_THE PROBLEM_: Your answer should repeat every line of the records below in which the word "Type" appears.
--- WORKING DATA Enclosed Below ---
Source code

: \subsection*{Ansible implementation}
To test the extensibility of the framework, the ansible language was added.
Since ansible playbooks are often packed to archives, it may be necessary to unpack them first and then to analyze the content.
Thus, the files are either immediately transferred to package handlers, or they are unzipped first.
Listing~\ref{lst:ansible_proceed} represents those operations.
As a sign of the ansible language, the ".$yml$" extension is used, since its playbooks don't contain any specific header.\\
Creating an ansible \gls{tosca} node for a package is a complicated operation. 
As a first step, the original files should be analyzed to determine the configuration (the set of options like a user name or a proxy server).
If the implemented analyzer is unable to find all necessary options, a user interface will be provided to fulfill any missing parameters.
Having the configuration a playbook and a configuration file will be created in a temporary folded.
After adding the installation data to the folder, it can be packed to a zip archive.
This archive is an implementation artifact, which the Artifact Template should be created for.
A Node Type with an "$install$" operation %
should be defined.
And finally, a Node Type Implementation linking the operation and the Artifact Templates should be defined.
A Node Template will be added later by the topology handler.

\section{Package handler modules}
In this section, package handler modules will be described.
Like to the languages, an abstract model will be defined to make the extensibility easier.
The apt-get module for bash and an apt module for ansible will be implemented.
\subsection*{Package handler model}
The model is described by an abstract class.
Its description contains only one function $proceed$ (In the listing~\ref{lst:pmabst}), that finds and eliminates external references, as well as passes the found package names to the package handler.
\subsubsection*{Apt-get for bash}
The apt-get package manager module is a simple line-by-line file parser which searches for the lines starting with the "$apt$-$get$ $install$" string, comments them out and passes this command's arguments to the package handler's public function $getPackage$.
--- End of Enclosed WORKING DATA ---
_SOLUTION BELOW_:
A Node Type with an "$install$" operation %
And finally, a Node Type Implementation linking the operation and the Artifact Templates should be defined.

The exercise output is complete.